Analyst Nicholas Merten issues warning, says stocks and crypto set to trap traders ahead of new lows – Reuters
A popular analyst warns that recent strength in risk assets is likely setting the stage for a sharp bullish trap.
In a new YouTube strategy session, crypto analyst Nicholas Merten recount its 511,000 followers than the stock and crypto markets likely have a bit more leeway before attracting unsuspecting bulls.
Merten says many anticipate two main outcomes from the Federal Reserve’s first meeting of the year on Wednesday. He says investors expect either an immediate decline or an immediate rally based on Fed Chairman Jerome Powell’s interest rate decision.
However, the popular analyst predicts a different scenario.
“I think it’s going to be something that’s going to continue to feel like it’s a bull market, the start of the next upswing, and we’re just going to continue to see stocks and crypto going up probably in those ranges that are going to convince everyone that this is the next bull market.
AAll the traditional ways that would excite us, that would induce retail traders to buy into the market in order to absorb a lot of that buy-side pressure and liquidity and trap those traders in order to drive prices down and absorb much of the excess liquidity that causes inflation in the economy.

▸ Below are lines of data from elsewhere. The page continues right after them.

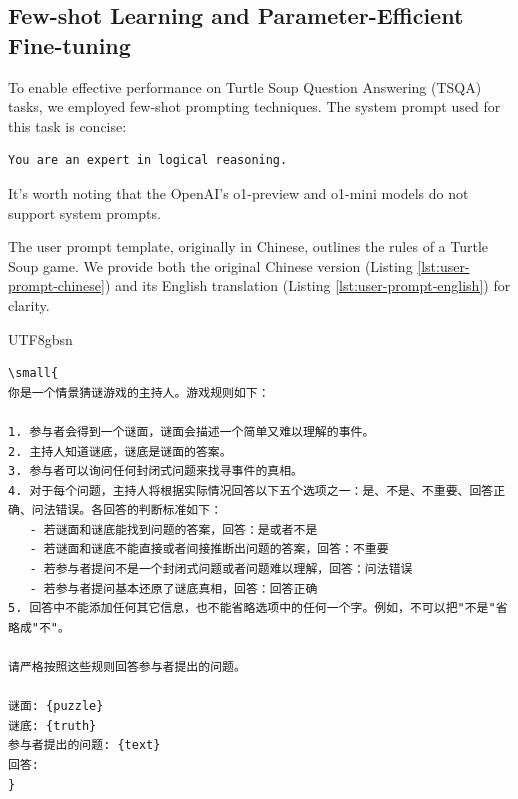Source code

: \documentclass[conference]{IEEEtran}
\begin{document}
\subsection{Few-shot Learning and Parameter-Efficient Fine-tuning}

To enable effective performance on Turtle Soup Question Answering (TSQA) tasks, we employed few-shot prompting techniques. The system prompt used for this task is concise:

\begin{verbatim}
You are an expert in logical reasoning.
\end{verbatim}

It's worth noting that the OpenAI's o1-preview and o1-mini models do not support system prompts.

The user prompt template, originally in Chinese, outlines the rules of a Turtle Soup game. We provide both the original Chinese version (Listing \ref{lst:user-prompt-chinese}) and its English translation (Listing \ref{lst:user-prompt-english}) for clarity.


\begin{CJK*}{UTF8}{gbsn}
\begin{listing}[htbp]
\begin{verbatim}
\small{
你是一个情景猜谜游戏的主持人。游戏规则如下：

1. 参与者会得到一个谜面，谜面会描述一个简单又难以理解的事件。
2. 主持人知道谜底，谜底是谜面的答案。
3. 参与者可以询问任何封闭式问题来找寻事件的真相。
4. 对于每个问题，主持人将根据实际情况回答以下五个选项之一：是、不是、不重要、回答正确、问法错误。各回答的判断标准如下：
   - 若谜面和谜底能找到问题的答案，回答：是或者不是
   - 若谜面和谜底不能直接或者间接推断出问题的答案，回答：不重要
   - 若参与者提问不是一个封闭式问题或者问题难以理解，回答：问法错误
   - 若参与者提问基本还原了谜底真相，回答：回答正确
5. 回答中不能添加任何其它信息，也不能省略选项中的任何一个字。例如，不可以把"不是"省略成"不"。

请严格按照这些规则回答参与者提出的问题。

谜面: {puzzle}
谜底: {truth}
参与者提出的问题: {text}
回答: 
}
\end{verbatim}
\caption{User Prompt Template for TSQA (Chinese)}
\label{lst:user-prompt-chinese}
\end{listing}
\end{CJK*}
\end{document}
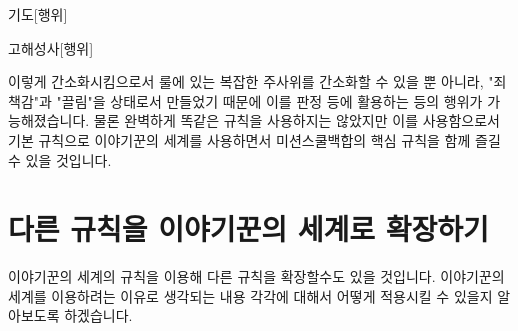 \documentclass{report}
\begin{document}
	\begin{story}{기도}{[행위]}
		
		
	\end{story}
	
	\begin{story}{고해성사}{[행위]}
		
		
	\end{story}
	
	이렇게 간소화시킴으로서 룰에 있는 복잡한 주사위를 간소화할 수 있을 뿐 아니라, "죄책감"과 "끌림"을 상태로서 만들었기 때문에 이를 판정 등에 활용하는 등의 행위가 가능해졌습니다. 물론 완벽하게 똑같은 규칙을 사용하지는 않았지만 이를 사용함으로서 기본 규칙으로 이야기꾼의 세계를 사용하면서 미션스쿨백합의 핵심 규칙을 함께 즐길 수 있을 것입니다.
	
	\iffalse
	또 다른 예시로 Call of Cthulhu의 경우에는 다음 이야기를 역할로 부여할 수 있을 것입니다:
	\begin{story}{점점 미쳐가는 이야기}{[세계][설화][광기]}
		이성치 100을 얻는다. 일반적으로 이해할 수 없는 일(살인, 시체, 고대의 존재 등)을 목격할때마다, 그 수준에 따라 난이도와 피해량(성공/실패, 다이스 사용 가능)을 시스템이 지정한다. 그러면 1d(현재 이성치)를 굴려, 해당 수치가 난이도 이상이라면 이성치에 성공 피해량을, 미만이라면 실패 피해량을 받는다. (e.g. 60[1d4/2d8]의 경우 주사위의 결과가 60 이상이 나오면 성공하며, 성공시 1d4 정신력, 실패시 2d8 정신력을 잃는다.)
		
		현재 이성치의 10\% 이상에 달하는 피해를 한번에 받은 이야기꾼은 해당 상황에 대한 이 시나리오에서의 [기피]를, 20\% 이상인 경우 이 시나리오에서의 [공포]를 얻는다. 25\% 이상인 경우, [공포]를 얻는 것은 같으나 이는 시나리오에서 벗어나도 유지된다. 이를 방지하기 위해 이성치에 받는 피해의 전부 또는 일부를 1대1의 비율로 정신력에 받을 수 있다.
	\end{story}
	\fi
	
	\section*{다른 규칙을 이야기꾼의 세계로 확장하기}
	이야기꾼의 세계의 규칙을 이용해 다른 규칙을 확장할수도 있을 것입니다. 이야기꾼의 세계를 이용하려는 이유로 생각되는 내용 각각에 대해서 어떻게 적용시킬 수 있을지 알아보도록 하겠습니다.
	
\end{document}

Merten says such a scenario would be straight out of the playbook of the biggest players influencing the financial markets, where prices move just enough to convince the crowds before a reversal knocks them out of the game.
“I’m going to tell you about a really cold spot here that we need to keep in mind, and believe me, that’s why Jerome Powell follows the stock markets. This is why the Fed monitors what is happening in financial assets. We have to understand a very important dichotomy here…
We’ve talked about traps for traders where, in general, asset prices will go up to the point where everyone is convinced… it’s the start of the next bull market.
And it just so happens that right then, that’s when the institutions start shorting out. They begin to build downward positions and due to their weight and mass on the size of their command they are able to lead to dramatic downward movements. And vice versa, if they want the market to go up to a large extent, they will start making those bets that have that kind of upward pressure.